Over the last year, I have been meeting with a cohort of missional pastors. We are each leading new, alternative worshipping communities. The size and make-up of our communities differ. We meet in churches, homes, pubs, and on hikes. Our communities are a mix of believers and non-believers.
Last week, we had the opportunity to meet in person at Ghost Ranch in New Mexico. Our monthly video gatherings have been meaningful in many ways and will be made even more so after the time we spent together this week.
In addition to good conversation, hikes, and food, we also took turns leading worship in the way of our communities. Thursday morning, after a reflection on the labyrinth, we bundled up (it snowed in New Mexico before it snowed in Milwaukee this year) to experience the labyrinth at Ghost Ranch.
God doesn’t look at things like humans do. Humans see only what is visible to the eyes, but the LORD sees into the heart.” – 1 Samuel 16:7 (CEB)
Usually when I walk a labyrinth, I’m by myself. Today, most of our cohort was already in the labyrinth when I arrived. As I sat and waited, I thought about the communities that each of these pastors represents. As I watched them make their way through the labyrinth, I observed how it is impossible to know where each was on their labyrinth journey. Some began as I waited and one made it to the center, but just as you move near and away as you walk the labyrinth, you never know exactly where you are.
I thought about how similar this is to each person’s walk with God. I believe that God works in our lives even if we don’t acknowledge God. Some people we assume are far away from God may be very near. Others, whom seem to have their faith in firm grasp, may find themselves moving away from their center. Rather than making assumptions about people and their faith journey, I honor them and God by listening to their story.
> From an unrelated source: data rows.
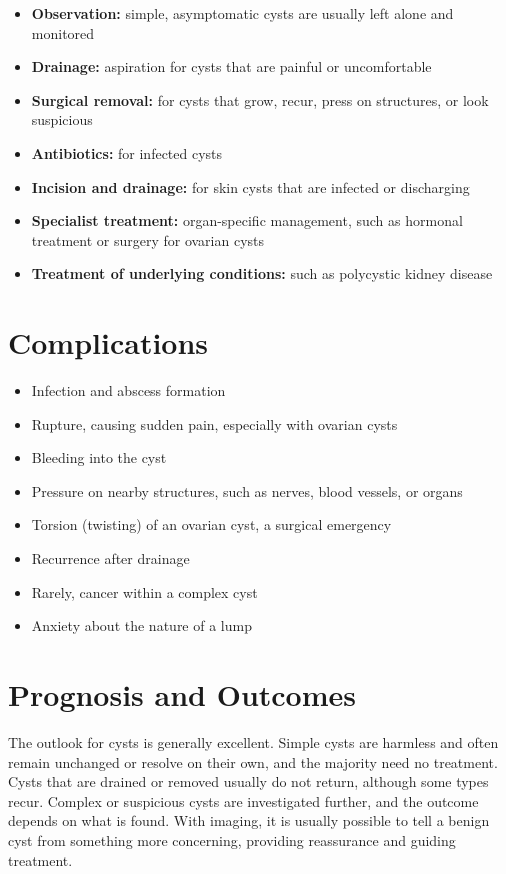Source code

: \begin{itemize}
    \item \textbf{Observation:} simple, asymptomatic cysts are usually left alone and monitored
    \item \textbf{Drainage:} aspiration for cysts that are painful or uncomfortable
    \item \textbf{Surgical removal:} for cysts that grow, recur, press on structures, or look suspicious
    \item \textbf{Antibiotics:} for infected cysts
    \item \textbf{Incision and drainage:} for skin cysts that are infected or discharging
    \item \textbf{Specialist treatment:} organ-specific management, such as hormonal treatment or surgery for ovarian cysts
    \item \textbf{Treatment of underlying conditions:} such as polycystic kidney disease
\end{itemize}

\section*{Complications}
\begin{itemize}
    \item Infection and abscess formation
    \item Rupture, causing sudden pain, especially with ovarian cysts
    \item Bleeding into the cyst
    \item Pressure on nearby structures, such as nerves, blood vessels, or organs
    \item Torsion (twisting) of an ovarian cyst, a surgical emergency
    \item Recurrence after drainage
    \item Rarely, cancer within a complex cyst
    \item Anxiety about the nature of a lump
\end{itemize}

\section*{Prognosis and Outcomes}
The outlook for cysts is generally excellent. Simple cysts are harmless and often remain unchanged or resolve on their own, and the majority need no treatment. Cysts that are drained or removed usually do not return, although some types recur. Complex or suspicious cysts are investigated further, and the outcome depends on what is found. With imaging, it is usually possible to tell a benign cyst from something more concerning, providing reassurance and guiding treatment.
Then Jesus said to them, “The Sabbath was made for man, not man for the Sabbath.” – Mark 2:27 (NRSV)
When I walk the labyrinth, I am usually looking down. It seems a violation of the sacred to step outside the intended path. This means that I ignore the world outside the labyrinth. I guess this is OK, as I seek to be present while I journey.
At one point, I did look up, and I was reminded of what a beautiful place I was in. It made me consider what we miss when we are so focused on where we are going or how far we have yet to go. It can be this way with pastoral work. Focus is a good thing, but sometimes I need to pause and see the beauty around me.
On Friday night, after the retreat was over but still at Ghost Ranch, I had the opportunity to join a Shabbat (Sabbath) gathering. Afterwards, the rabbi answered questions. In response to the difficulties of setting aside the unfinished in order to observe the Sabbath, he said, “During the week, we have a duty to make the world a better place and to help others. On the Sabbath, our duty is to presence and being aware of beauty, wholeness, and mindfulness.”
Thank you, Lord, for valuing the eternity of our hearts more than the temporary of our bodies. Open my ears to hear and my eyes to see how you are active in each person’s life – and may those who do not yet see your story in their life discover how you are always with them. I give you thanks for the call you have placed on my life. May I be faithful in both my work and my rest. Amen.